Mas essa é apenas uma parte do que vemos no filme do Coletivo Audiovisual Daje Kapap Eypi.
Já na primeira sequência, assistimos às realizadoras Aldira Akay Munduruku, Beka Saw Munduruku e Rilcélia Akay Munduruku traçarem planos do que pretendiam com esse longa-metragem: falar sobre a história e a cultura do seu povo. É a senha para uma espécie de autoetnografia, em boa parte baseada nos relatos on camera do cacique Juarez Saw Munduruku. É ele quem desfia as histórias míticas da criação do Rio Tapajós a partir do suco da semente do tucumã, dos homens que em certa época se transformaram em porcos e do garoto devasso que virou anta e comeu todas as mulheres da aldeia. Quando os homens ciumentos mataram a anta, elas por vingança se atiraram no rio e se transformaram em peixes.

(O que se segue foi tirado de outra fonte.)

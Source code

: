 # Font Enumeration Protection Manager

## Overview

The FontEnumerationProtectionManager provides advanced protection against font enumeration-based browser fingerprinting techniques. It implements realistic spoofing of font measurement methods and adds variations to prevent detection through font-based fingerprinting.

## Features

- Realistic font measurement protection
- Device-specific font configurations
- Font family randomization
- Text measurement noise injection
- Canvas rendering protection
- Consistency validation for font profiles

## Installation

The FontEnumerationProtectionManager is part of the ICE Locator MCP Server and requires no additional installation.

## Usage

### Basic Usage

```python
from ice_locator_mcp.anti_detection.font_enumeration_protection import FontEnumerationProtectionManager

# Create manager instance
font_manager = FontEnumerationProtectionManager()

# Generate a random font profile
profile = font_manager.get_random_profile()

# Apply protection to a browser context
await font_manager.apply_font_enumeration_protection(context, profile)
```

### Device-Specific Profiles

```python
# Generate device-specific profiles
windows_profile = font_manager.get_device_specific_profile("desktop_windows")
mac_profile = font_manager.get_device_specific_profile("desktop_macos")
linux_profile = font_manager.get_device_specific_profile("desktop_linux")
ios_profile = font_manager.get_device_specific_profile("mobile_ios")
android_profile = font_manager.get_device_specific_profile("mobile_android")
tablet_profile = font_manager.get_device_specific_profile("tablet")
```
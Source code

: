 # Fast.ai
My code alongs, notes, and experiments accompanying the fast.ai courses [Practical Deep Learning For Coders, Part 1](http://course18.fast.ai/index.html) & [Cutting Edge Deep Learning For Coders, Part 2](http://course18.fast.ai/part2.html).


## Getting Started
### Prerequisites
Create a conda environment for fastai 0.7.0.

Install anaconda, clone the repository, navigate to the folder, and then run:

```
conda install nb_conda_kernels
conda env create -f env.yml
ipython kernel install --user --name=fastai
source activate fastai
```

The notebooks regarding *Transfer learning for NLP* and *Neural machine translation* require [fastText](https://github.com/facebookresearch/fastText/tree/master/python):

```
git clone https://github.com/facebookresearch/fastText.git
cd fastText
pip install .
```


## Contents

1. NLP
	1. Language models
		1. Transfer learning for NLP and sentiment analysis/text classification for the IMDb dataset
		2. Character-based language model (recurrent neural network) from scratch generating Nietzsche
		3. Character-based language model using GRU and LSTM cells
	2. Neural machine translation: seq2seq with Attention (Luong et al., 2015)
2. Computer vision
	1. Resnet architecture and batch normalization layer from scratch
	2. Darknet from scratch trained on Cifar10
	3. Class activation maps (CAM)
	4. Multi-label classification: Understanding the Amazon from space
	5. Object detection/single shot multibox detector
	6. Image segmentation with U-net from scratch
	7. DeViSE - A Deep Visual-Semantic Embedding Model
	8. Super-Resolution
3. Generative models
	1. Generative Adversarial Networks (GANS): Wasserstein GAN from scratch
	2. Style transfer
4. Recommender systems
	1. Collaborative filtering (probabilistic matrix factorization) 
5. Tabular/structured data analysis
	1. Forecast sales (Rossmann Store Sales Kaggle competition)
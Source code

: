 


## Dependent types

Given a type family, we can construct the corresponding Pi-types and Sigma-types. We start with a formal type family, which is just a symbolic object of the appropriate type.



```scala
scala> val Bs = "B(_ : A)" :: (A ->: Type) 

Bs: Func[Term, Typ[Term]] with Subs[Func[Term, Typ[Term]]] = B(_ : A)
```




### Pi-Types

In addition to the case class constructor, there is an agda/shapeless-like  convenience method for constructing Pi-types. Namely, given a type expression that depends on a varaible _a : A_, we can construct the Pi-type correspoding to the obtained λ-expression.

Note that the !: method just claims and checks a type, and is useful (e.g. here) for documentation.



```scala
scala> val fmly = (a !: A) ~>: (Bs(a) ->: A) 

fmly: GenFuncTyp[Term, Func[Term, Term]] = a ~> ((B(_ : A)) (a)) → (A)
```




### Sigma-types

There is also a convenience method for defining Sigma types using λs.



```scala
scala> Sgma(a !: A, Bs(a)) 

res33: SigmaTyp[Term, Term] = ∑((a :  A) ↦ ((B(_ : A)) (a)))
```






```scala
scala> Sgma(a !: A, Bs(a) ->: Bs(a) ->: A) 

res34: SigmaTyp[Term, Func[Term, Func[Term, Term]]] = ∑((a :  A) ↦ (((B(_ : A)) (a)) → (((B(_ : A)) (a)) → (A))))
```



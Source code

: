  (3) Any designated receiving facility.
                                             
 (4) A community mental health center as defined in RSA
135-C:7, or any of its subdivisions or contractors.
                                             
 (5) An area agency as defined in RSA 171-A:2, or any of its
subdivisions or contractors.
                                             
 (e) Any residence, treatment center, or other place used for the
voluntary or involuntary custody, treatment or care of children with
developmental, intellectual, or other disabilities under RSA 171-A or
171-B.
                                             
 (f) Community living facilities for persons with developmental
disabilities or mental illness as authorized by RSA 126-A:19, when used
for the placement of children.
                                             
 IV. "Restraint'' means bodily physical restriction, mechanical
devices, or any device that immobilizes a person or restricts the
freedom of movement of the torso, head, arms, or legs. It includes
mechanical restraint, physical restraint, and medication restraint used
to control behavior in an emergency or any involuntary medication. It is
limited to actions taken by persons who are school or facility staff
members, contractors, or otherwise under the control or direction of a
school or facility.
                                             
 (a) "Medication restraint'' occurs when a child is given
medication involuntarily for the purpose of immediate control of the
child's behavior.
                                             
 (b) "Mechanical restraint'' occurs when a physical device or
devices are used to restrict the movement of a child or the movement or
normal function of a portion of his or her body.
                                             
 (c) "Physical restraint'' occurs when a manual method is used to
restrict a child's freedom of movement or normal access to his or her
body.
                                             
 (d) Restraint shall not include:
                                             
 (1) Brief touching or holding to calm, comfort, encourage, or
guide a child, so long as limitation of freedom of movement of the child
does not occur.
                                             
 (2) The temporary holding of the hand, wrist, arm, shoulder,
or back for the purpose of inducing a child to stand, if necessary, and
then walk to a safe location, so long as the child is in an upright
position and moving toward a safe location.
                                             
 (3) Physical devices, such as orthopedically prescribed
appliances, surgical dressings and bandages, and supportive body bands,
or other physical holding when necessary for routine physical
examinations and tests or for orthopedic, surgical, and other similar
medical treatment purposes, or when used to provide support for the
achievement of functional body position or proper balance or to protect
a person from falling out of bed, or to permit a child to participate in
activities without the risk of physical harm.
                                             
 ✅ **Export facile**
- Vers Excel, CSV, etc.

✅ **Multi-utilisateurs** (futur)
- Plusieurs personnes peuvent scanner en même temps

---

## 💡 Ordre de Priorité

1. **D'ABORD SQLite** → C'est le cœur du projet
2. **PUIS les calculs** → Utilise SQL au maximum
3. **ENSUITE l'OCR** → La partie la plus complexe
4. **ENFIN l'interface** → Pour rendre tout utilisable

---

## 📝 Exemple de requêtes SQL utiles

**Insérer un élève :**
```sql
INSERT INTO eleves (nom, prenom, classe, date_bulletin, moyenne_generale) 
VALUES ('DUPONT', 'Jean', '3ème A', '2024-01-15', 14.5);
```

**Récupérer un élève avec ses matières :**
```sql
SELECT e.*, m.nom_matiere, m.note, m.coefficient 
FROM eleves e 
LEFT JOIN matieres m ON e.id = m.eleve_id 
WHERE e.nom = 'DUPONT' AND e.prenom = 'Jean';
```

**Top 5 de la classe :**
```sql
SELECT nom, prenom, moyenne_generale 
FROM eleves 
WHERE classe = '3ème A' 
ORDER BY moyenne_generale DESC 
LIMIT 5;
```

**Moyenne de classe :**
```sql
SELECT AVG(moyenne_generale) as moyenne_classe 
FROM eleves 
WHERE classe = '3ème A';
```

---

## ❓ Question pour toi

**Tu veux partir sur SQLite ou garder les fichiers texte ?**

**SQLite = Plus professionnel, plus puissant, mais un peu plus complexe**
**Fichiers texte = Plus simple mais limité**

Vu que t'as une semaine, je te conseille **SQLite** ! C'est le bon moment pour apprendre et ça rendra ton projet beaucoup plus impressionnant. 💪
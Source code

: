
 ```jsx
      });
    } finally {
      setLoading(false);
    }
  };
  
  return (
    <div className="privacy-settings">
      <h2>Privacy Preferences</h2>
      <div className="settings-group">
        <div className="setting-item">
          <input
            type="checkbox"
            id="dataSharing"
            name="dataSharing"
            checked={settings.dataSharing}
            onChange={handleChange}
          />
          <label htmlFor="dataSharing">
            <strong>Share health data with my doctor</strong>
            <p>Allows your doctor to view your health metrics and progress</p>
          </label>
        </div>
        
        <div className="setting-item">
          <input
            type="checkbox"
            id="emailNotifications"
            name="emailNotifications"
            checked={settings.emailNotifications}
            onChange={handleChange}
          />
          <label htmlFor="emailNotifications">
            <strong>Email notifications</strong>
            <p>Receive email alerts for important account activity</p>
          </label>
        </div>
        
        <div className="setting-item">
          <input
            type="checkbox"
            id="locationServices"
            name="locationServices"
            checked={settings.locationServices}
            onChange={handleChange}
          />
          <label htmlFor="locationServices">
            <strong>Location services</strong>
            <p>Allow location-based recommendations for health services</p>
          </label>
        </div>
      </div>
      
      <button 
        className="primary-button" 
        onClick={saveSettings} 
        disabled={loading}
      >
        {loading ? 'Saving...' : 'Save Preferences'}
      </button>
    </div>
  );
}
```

Em paralelo a essas narrações mágicas, o trio de cineastas demonstra diversas práticas e costumes dos mundurukus: os cuidados do pajé com uma mulher grávida, o exame da “claridade” no peito de um garoto destinado a ser pajé, a colheita de plantas medicinais, a cerimônia dos primeiros formandos do Ensino Médio na região do Médio Tapajós e a animada pesca ritual chamado Tinguejada.
Mundurukuyü é um simples ato de afirmação de uma cultura que teima em resistir ante a devastação da Amazônia. O filme foi produzido e corroteirizado por Estêvão Ciavatta, cineasta pariwat com boa experiência na região. Bons trunfos da produção são a fotografia primorosa de Carlos Araió Nascimento e as animações de Nelson Porto, essenciais para o apelo visual do documentário.
A lamentar apenas que o aspecto de filme-processo, insinuado no início, tenha ficado à sombra da narrativa mais objetiva. Ou será que estamos viciados na expectativa de que todo filme indígena seja sobre como fazer um filme indígena?